[Start of Attachment]

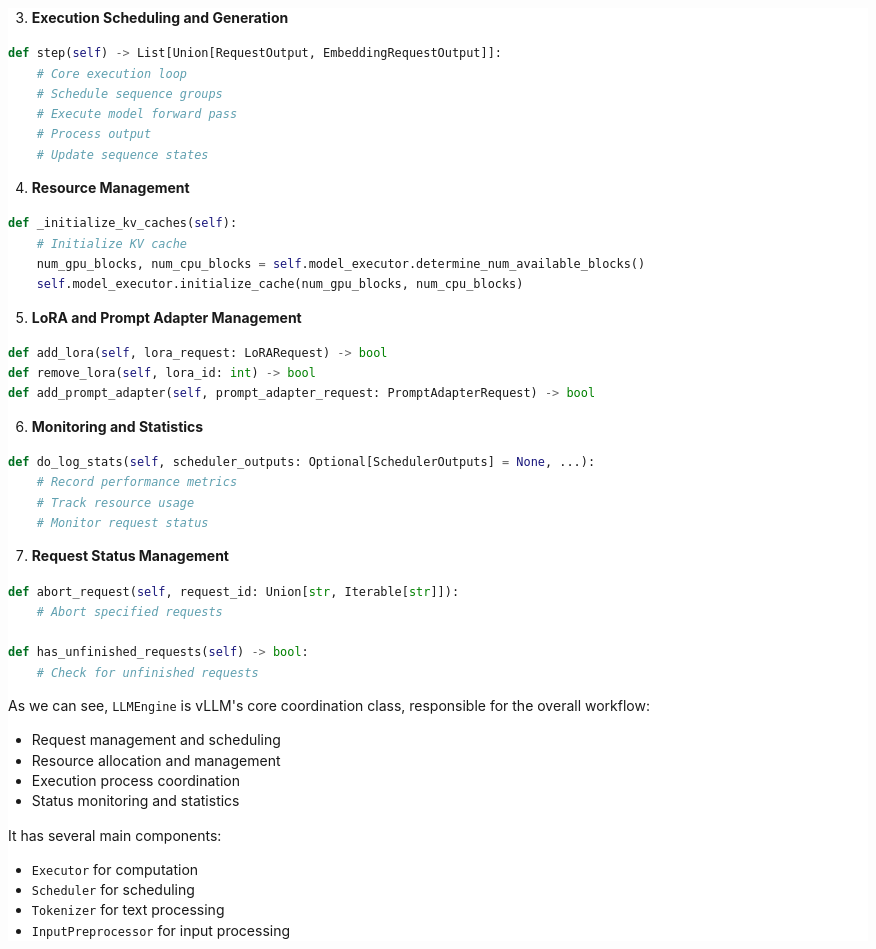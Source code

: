 3. **Execution Scheduling and Generation**

```python
def step(self) -> List[Union[RequestOutput, EmbeddingRequestOutput]]:
    # Core execution loop
    # Schedule sequence groups
    # Execute model forward pass
    # Process output
    # Update sequence states
```

4. **Resource Management**

```python
def _initialize_kv_caches(self):
    # Initialize KV cache
    num_gpu_blocks, num_cpu_blocks = self.model_executor.determine_num_available_blocks()
    self.model_executor.initialize_cache(num_gpu_blocks, num_cpu_blocks)
```

5. **LoRA and Prompt Adapter Management**

```python
def add_lora(self, lora_request: LoRARequest) -> bool
def remove_lora(self, lora_id: int) -> bool
def add_prompt_adapter(self, prompt_adapter_request: PromptAdapterRequest) -> bool
```

6. **Monitoring and Statistics**

```python
def do_log_stats(self, scheduler_outputs: Optional[SchedulerOutputs] = None, ...):
    # Record performance metrics
    # Track resource usage
    # Monitor request status
```

7. **Request Status Management**

```python
def abort_request(self, request_id: Union[str, Iterable[str]]):
    # Abort specified requests
    
def has_unfinished_requests(self) -> bool:
    # Check for unfinished requests
```

As we can see, `LLMEngine` is vLLM's core coordination class, responsible for the overall workflow:

   - Request management and scheduling
   - Resource allocation and management
   - Execution process coordination
   - Status monitoring and statistics

It has several main components:
   - `Executor` for computation
   - `Scheduler` for scheduling
   - `Tokenizer` for text processing
   - `InputPreprocessor` for input processing
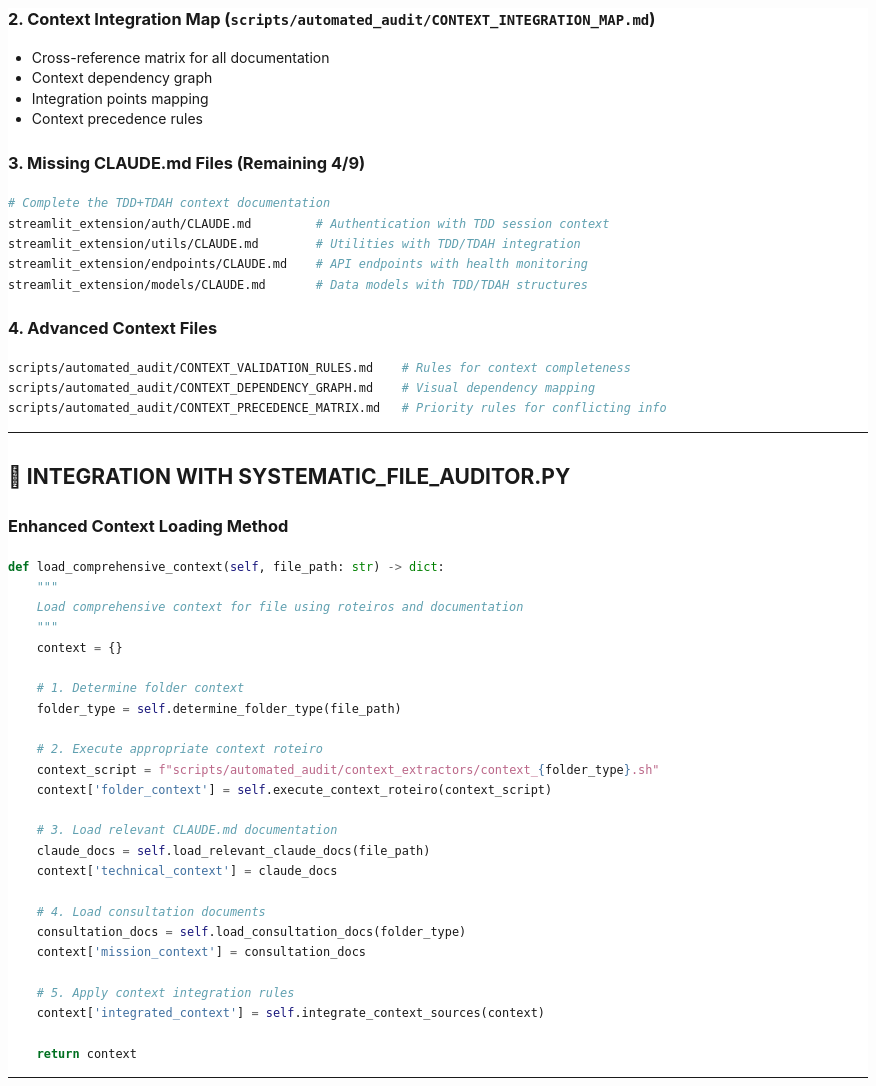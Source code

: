 ### **2. Context Integration Map** (`scripts/automated_audit/CONTEXT_INTEGRATION_MAP.md`)
- Cross-reference matrix for all documentation
- Context dependency graph
- Integration points mapping
- Context precedence rules

### **3. Missing CLAUDE.md Files** (Remaining 4/9)
```bash
# Complete the TDD+TDAH context documentation
streamlit_extension/auth/CLAUDE.md         # Authentication with TDD session context
streamlit_extension/utils/CLAUDE.md        # Utilities with TDD/TDAH integration  
streamlit_extension/endpoints/CLAUDE.md    # API endpoints with health monitoring
streamlit_extension/models/CLAUDE.md       # Data models with TDD/TDAH structures
```

### **4. Advanced Context Files**
```bash
scripts/automated_audit/CONTEXT_VALIDATION_RULES.md    # Rules for context completeness
scripts/automated_audit/CONTEXT_DEPENDENCY_GRAPH.md    # Visual dependency mapping
scripts/automated_audit/CONTEXT_PRECEDENCE_MATRIX.md   # Priority rules for conflicting info
```

---

## 🎯 **INTEGRATION WITH SYSTEMATIC_FILE_AUDITOR.PY**

### **Enhanced Context Loading Method**
```python
def load_comprehensive_context(self, file_path: str) -> dict:
    """
    Load comprehensive context for file using roteiros and documentation
    """
    context = {}
    
    # 1. Determine folder context
    folder_type = self.determine_folder_type(file_path)
    
    # 2. Execute appropriate context roteiro
    context_script = f"scripts/automated_audit/context_extractors/context_{folder_type}.sh"
    context['folder_context'] = self.execute_context_roteiro(context_script)
    
    # 3. Load relevant CLAUDE.md documentation
    claude_docs = self.load_relevant_claude_docs(file_path)
    context['technical_context'] = claude_docs
    
    # 4. Load consultation documents
    consultation_docs = self.load_consultation_docs(folder_type)
    context['mission_context'] = consultation_docs
    
    # 5. Apply context integration rules
    context['integrated_context'] = self.integrate_context_sources(context)
    
    return context
```

---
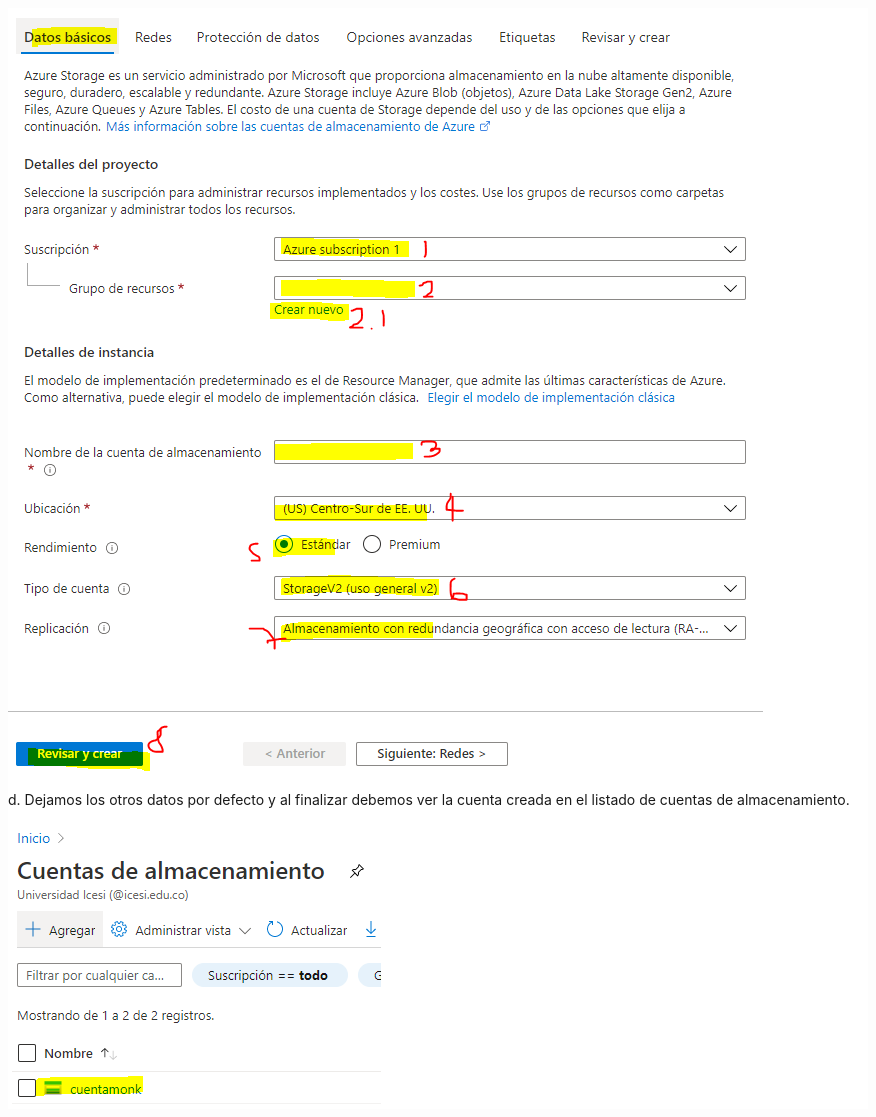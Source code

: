 ![1l](https://github.com/josemoncada87/mcd-cloud-moncada/blob/main/images/3c.png)

d.	Dejamos los otros datos por defecto y al finalizar debemos ver la cuenta creada en el listado de cuentas de almacenamiento.

![1l](https://github.com/josemoncada87/mcd-cloud-moncada/blob/main/images/3d.png)
 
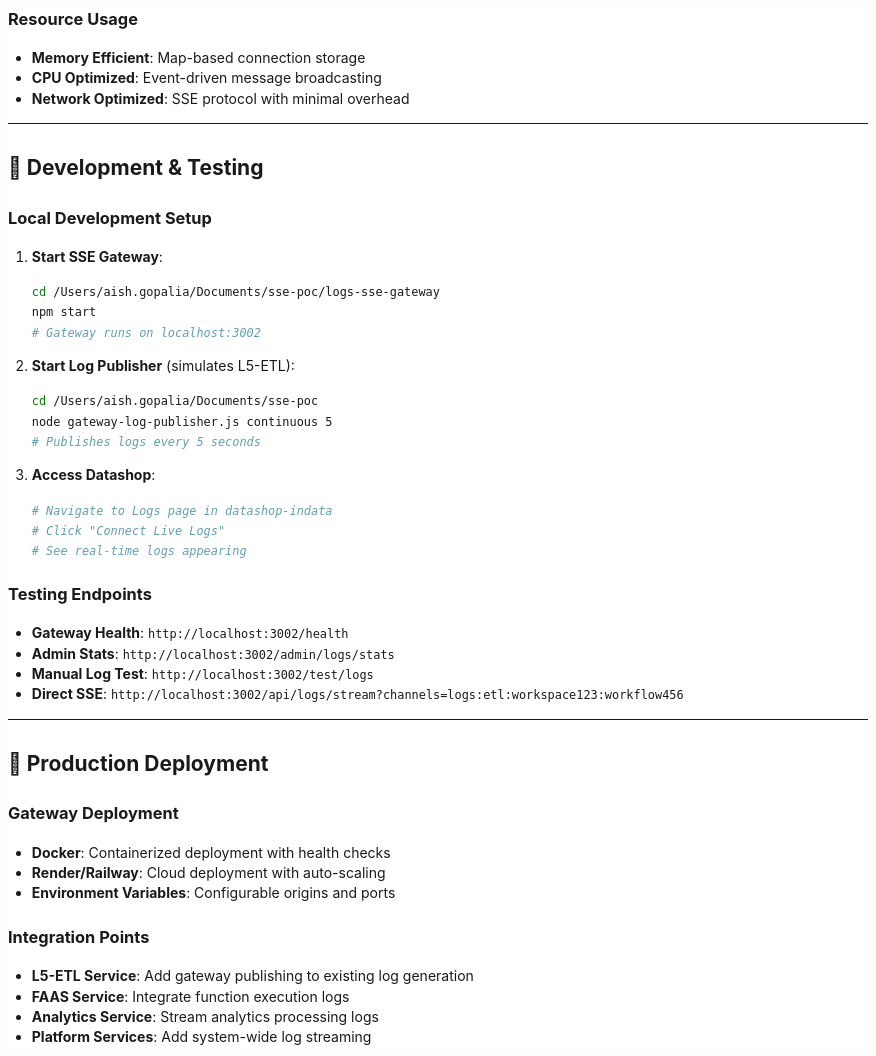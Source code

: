 ### **Resource Usage**
- **Memory Efficient**: Map-based connection storage
- **CPU Optimized**: Event-driven message broadcasting
- **Network Optimized**: SSE protocol with minimal overhead

---

## 🔧 **Development & Testing**

### **Local Development Setup**

1. **Start SSE Gateway**:
   ```bash
   cd /Users/aish.gopalia/Documents/sse-poc/logs-sse-gateway
   npm start
   # Gateway runs on localhost:3002
   ```

2. **Start Log Publisher** (simulates L5-ETL):
   ```bash
   cd /Users/aish.gopalia/Documents/sse-poc
   node gateway-log-publisher.js continuous 5
   # Publishes logs every 5 seconds
   ```

3. **Access Datashop**:
   ```bash
   # Navigate to Logs page in datashop-indata
   # Click "Connect Live Logs"
   # See real-time logs appearing
   ```

### **Testing Endpoints**

- **Gateway Health**: `http://localhost:3002/health`
- **Admin Stats**: `http://localhost:3002/admin/logs/stats`
- **Manual Log Test**: `http://localhost:3002/test/logs`
- **Direct SSE**: `http://localhost:3002/api/logs/stream?channels=logs:etl:workspace123:workflow456`

---

## 🚀 **Production Deployment**

### **Gateway Deployment**
- **Docker**: Containerized deployment with health checks
- **Render/Railway**: Cloud deployment with auto-scaling
- **Environment Variables**: Configurable origins and ports

### **Integration Points**
- **L5-ETL Service**: Add gateway publishing to existing log generation
- **FAAS Service**: Integrate function execution logs
- **Analytics Service**: Stream analytics processing logs
- **Platform Services**: Add system-wide log streaming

[End of Attachment]

■ **Instructions for the task**: Scan the entries for lines holding the string "Development", then copy every one of them.

■ **Task output**:
## 🔧 **Development & Testing**
### **Local Development Setup**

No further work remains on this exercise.